Minh T. Nguyen A , Richard J. Woodman B , Paul Hakendorf B C , Campbell H. Thompson A E and Jeff Faunt DA Discipline of Medicine, University of Adelaide, North Terrace, Adelaide, SA 5005, Australia. Email: thiennguyen223@hotmail.com
B Flinders Centre for Epidemiology and Biostatistics, School of Medicine, Flinders University, Sturt Road, Bedford Park, SA 5042, Australia. Email: richard.woodman@flinders.edu.au
C Clinical Epidemiology, Flinders Medical Centre, Flinders Drive, Bedford Park, SA 5042, Australia. Email: Paul.Hakendorf@health.sa.gov.au
D Department of General Medicine, Royal Adelaide Hospital, North Terrace, Adelaide, SA 5000, Australia. Email: Jeff.Faunt@health.sa.gov.au
E Corresponding author. Email: campbell.thompson@adelaide.edu.au
Australian Health Review 39(5) 522-527 https://doi.org/10.1071/AH14123
Submitted: 29 July 2014 Accepted: 4 February 2015 Published: 30 March 2015
Abstract
Objectives The aim of the present study was to determine whether an aggregate simple clinical score (SCS) has a role in predicting the imminent mortality and in-hospital length of stay (LOS) of newly admitted, acutely unwell General Medical in-patients.
Methods Data were collected prospectively from adult patients admitted through an Acute Medical Unit between February and August 2013. Using logistic regression analysis before and after adjustment for age, the SCS was assessed for its association with LOS and mortality, including 30-day mortality, just for those patients for full resuscitation. Changes in sensitivity and specificity after adding SCS to age as a predictor, as well as the change in the net reclassification index, were determined using the predicted probabilities from the logistic regression models.

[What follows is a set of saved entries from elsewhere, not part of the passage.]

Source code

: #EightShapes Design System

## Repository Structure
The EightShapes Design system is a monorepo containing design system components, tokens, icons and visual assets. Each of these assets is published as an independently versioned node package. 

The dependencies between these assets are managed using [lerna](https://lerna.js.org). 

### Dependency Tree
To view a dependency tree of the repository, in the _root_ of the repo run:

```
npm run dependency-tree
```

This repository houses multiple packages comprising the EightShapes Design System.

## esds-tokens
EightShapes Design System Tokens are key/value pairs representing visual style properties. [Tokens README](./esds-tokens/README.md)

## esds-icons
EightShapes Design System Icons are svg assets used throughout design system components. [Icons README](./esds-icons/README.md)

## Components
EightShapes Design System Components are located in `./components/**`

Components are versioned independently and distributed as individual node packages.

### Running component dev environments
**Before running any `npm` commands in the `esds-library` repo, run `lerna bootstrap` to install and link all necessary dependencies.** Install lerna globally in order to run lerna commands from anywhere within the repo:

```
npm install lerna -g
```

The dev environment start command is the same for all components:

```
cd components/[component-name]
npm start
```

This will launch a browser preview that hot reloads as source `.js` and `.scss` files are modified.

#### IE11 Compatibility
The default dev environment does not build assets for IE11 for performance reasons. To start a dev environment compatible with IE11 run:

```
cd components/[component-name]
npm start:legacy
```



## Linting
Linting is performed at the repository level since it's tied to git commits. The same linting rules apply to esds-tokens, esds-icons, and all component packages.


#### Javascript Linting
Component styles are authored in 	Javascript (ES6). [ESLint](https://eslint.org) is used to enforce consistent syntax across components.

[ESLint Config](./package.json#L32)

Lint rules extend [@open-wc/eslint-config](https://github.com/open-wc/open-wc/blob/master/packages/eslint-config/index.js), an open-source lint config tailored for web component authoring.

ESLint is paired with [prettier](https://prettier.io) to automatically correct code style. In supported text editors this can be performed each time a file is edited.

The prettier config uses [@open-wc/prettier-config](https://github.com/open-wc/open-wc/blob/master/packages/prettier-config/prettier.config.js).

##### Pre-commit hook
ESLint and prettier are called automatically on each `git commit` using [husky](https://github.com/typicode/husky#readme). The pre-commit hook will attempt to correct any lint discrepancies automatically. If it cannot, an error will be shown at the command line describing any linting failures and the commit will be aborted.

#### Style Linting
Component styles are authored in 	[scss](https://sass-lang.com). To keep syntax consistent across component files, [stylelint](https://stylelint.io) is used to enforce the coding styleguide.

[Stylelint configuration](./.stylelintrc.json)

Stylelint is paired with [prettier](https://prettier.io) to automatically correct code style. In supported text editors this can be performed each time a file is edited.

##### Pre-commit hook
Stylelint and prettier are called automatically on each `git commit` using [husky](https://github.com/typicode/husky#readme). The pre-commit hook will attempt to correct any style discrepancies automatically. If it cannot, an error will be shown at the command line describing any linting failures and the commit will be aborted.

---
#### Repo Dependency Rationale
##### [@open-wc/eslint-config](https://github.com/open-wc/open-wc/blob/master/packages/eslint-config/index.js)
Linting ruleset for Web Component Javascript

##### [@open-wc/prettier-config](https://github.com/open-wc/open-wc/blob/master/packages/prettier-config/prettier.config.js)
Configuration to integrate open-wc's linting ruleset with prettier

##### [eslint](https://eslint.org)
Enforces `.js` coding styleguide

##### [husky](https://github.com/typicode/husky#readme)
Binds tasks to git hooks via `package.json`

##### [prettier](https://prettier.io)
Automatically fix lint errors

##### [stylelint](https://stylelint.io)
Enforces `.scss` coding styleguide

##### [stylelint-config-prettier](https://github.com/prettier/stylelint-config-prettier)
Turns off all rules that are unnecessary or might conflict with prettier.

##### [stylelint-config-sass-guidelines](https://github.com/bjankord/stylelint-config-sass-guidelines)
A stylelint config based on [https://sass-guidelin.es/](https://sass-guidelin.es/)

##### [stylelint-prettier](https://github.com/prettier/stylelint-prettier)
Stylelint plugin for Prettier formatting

Results The SCS was superior to age in predicting mortality of any patient within 30 days. It did not assist in predicting 30-day mortality for those patients who were for full resuscitation. The ability of the SCS to predict long stay (>72 h) remained relatively low (64%) and was inferior to published rates achieved by bedside clinician assessment (74%–82%).
Conclusion There was no useful prospective role for the SCS in predicting LOS and mortality of in-patients newly admitted to a General Medicine service.
What is known about the topic? After their presentation to the emergency department, care efficiency is improved by the ‘streaming’ of patients according to their risk of imminent deterioration and their likelihood of being a long-stay patient. Although streaming is currently effected by bedside assessment of the patient, an accepted aggregate assessment score may assist disposition decisions.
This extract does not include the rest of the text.